Anyone familiar with all of King Abdullah's greatest hits? 

Castro just died. It's just a diplomatic thing to remember the positive accomplishments about a leader of a country when they die. It's called diplomacy, something Canada has had with Cuba for a long time, and has improved with diplomacy, not isolation or saying negative things about someone on their death.


----------



## CubaMark (Feb 16, 2001)

SINC said:


> Trudeau attacked worldwide for Castro statement


Why does the geographic location of a bunch of wingnuts give them validity? Haters gonna hate, wherever they are....


----------



## CubaMark (Feb 16, 2001)




----------



## Dr.G. (Aug 4, 2001)

CubaMark said:


>


12 presidents if you count Trump. Only the Queen of England has a longer record.


----------



## heavyall (Nov 2, 2012)

SINC said:


> Trudeau attacked worldwide for Castro statement


A handful of people trying to score political points.

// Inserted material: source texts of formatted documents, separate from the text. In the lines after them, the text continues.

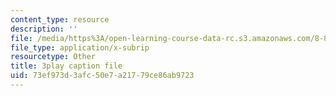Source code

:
 ```yaml
---
content_type: resource
description: ''
file: /media/https%3A/open-learning-course-data-rc.s3.amazonaws.com/8-821-string-theory-and-holographic-duality-fall-2014/73ef973d3afc50e7a21779ce86ab9723_raP-0nqnF_A.vtt
file_type: application/x-subrip
resourcetype: Other
title: 3play caption file
uid: 73ef973d-3afc-50e7-a217-79ce86ab9723
---
```

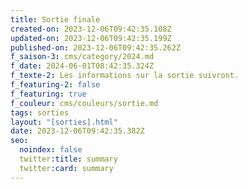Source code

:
 ```yaml
---
title: Sortie finale
created-on: 2023-12-06T09:42:35.108Z
updated-on: 2023-12-06T09:42:35.199Z
published-on: 2023-12-06T09:42:35.262Z
f_saison-3: cms/category/2024.md
f_date: 2024-06-01T08:42:35.324Z
f_texte-2: Les informations sur la sortie suivront.
f_featuring-2: false
f_featuring: true
f_couleur: cms/couleurs/sortie.md
tags: sorties
layout: "[sorties].html"
date: 2023-12-06T09:42:35.382Z
seo:
  noindex: false
  twitter:title: summary
  twitter:card: summary
---
```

I'm no fan of Trudeau -- actually I think he's an idiot -- but the statement he made regarding Castro's passing was accurate and appropriate. One of the few decent things he's done as PM.


----------



## Macfury (Feb 3, 2006)

Hey, it became legal to own computers and DVD players in 2008, heavyall. No lack of progress there!


----------



## Macfury (Feb 3, 2006)

CubaMark, I'm curious whether you've been keeping tabs on Cuba's subsidized oil arrangement with Venezuela in exchange for health care--is that still viable given Venezuela's near-collapse?


----------



## CubaMark (Feb 16, 2001)

Macfury said:


> CubaMark, I'm curious whether you've been keeping tabs on Cuba's subsidized oil arrangement with Venezuela in exchange for health care--is that still viable given Venezuela's near-collapse?

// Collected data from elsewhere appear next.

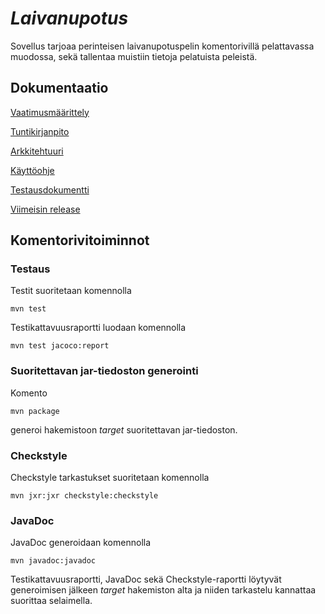 # **_Laivanupotus_**

Sovellus tarjoaa perinteisen laivanupotuspelin komentorivillä pelattavassa muodossa, sekä tallentaa muistiin tietoja pelatuista peleistä.

## Dokumentaatio

[Vaatimusmäärittely](https://github.com/ajarola/otm-harjoitustyo/blob/master/dokumentointi/vaatimusmaarittely.md)

[Tuntikirjanpito](https://github.com/ajarola/otm-harjoitustyo/blob/master/dokumentointi/tuntikirjaukset.md)

[Arkkitehtuuri](https://github.com/ajarola/otm-harjoitustyo/blob/master/dokumentointi/arkkitehtuuri.md)

[Käyttöohje](https://github.com/ajarola/otm-harjoitustyo/blob/master/dokumentointi/kayttoohje.md)

[Testausdokumentti](https://github.com/ajarola/otm-harjoitustyo/blob/master/dokumentointi/testaus.md)

[Viimeisin release](https://github.com/ajarola/otm-harjoitustyo/releases/tag/Viikko7)

## Komentorivitoiminnot

### Testaus

Testit suoritetaan komennolla

```
mvn test
```

Testikattavuusraportti luodaan komennolla

```
mvn test jacoco:report
```

### Suoritettavan jar-tiedoston generointi

Komento

```
mvn package
```

generoi hakemistoon _target_ suoritettavan jar-tiedoston.


### Checkstyle

Checkstyle tarkastukset suoritetaan komennolla

```
mvn jxr:jxr checkstyle:checkstyle
```
### JavaDoc

JavaDoc generoidaan komennolla

```
mvn javadoc:javadoc
```
Testikattavuusraportti, JavaDoc sekä Checkstyle-raportti löytyvät generoimisen jälkeen _target_ hakemiston alta ja niiden tarkastelu kannattaa suorittaa selaimella.
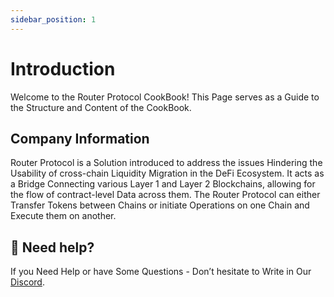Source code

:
 ```yaml
---
sidebar_position: 1
---
```


# Introduction

Welcome to the Router Protocol CookBook! This Page serves as a Guide to the Structure and Content of the CookBook.

## Company Information

Router Protocol is a Solution introduced to address the issues Hindering the Usability of cross-chain Liquidity Migration in the DeFi Ecosystem. It acts as a Bridge Connecting various Layer 1 and Layer 2 Blockchains, allowing for the flow of contract-level Data across them. The Router Protocol can either Transfer Tokens between Chains or initiate Operations on one Chain and Execute them on another.

## 🤝 Need help?

If you Need Help or have Some Questions - Don’t hesitate to Write in Our [Discord](https://discord.com/invite/xvx2pFu9).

No - I'll admit to being a little bit behind on that arrangement. Lately I'm working on the development of Co-operatives in the new Cuban economy (last spring we had a workshop in Halifax on the topic: CubaCooperatives.com).

I'll have to take some time to look into the oil deal. If the US-backed opposition in Venezuela manages to succeed in orchestrating (yet another) coup, it would likely lead, unfortunately, to an end to the Barrio Adentro (Doctors in the Neighbourhood) programme that brought medical care to the poorest of Venezuelans for the first time in their lives....


----------



## CubaMark (Feb 16, 2001)

Macfury said:


> Hey, it became legal to own computers and DVD players in 2008, heavyall. No lack of progress there!


Do you know why the ownership of computers and DVD players, among other things, took so long to become legal/available? It's not the "keeping Cubans ignorant" claim of critics. It had everything to do with the electrical grid. 

So many Cubans were receiving gifts from friends and family abroad of new electrical equipment that the grid just couldn't take it, exacerbating blackouts and stresses on an aged infrastructure.

When people claim the US embargo had no real effects on Cuba ("they just couldn't trade with us - they could still trade with everyone else!"), they are showing their ignorance of how far-reaching that embargo stretched. Companies that dared to trade with Cuba were punished under U.S. law and were blocked from trading with the USA. Ships that landed in Cuba to offload cargo were banned for 6 months of landing at a US port, making shipping to Cuba an exorbitantly expensive proposition. It wasn't just a "can't trade with us" situation, it was ridiculously punitive beyond all reason. Cuba had to jump through a stupid amount of hoops to purchase simple raw materials and products... often via dedicated shipping that ran directly from Cuba to China, Vietnam, etc.

So the electrical grid (like the telephony network) was similarly affected. Power production has moved from high-sulfur diesel to other sources (more LNG and an impressive amount of solar and even hydro). But it's all slow going...


----------



## Macfury (Feb 3, 2006)

I didn't think it was about keeping them ignorant. If I wanted to destroy people's minds, I would flood them with Facebook, and DVDs.



CubaMark said:


> Do you know why the ownership of computers and DVD players, among other things, took so long to become legal/available? It's not the "keeping Cubans ignorant" claim of critics. It had everything to do with the electrical grid.
> 
> So many Cubans were receiving gifts from friends and family abroad of new electrical equipment that the grid just couldn't take it, exacerbating blackouts and stresses on an aged infrastructure.
> 
> ...


----------



## macintosh doctor (Mar 23, 2009)

CubaMark said:


> Do you know why the ownership of computers and DVD players, among other things, took so long to become legal/available? It's not the "keeping Cubans ignorant" claim of critics. It had everything to do with the electrical grid.
> 
> So many Cubans were receiving gifts from friends and family abroad of new electrical equipment that the grid just couldn't take it, exacerbating blackouts and stresses on an aged infrastructure.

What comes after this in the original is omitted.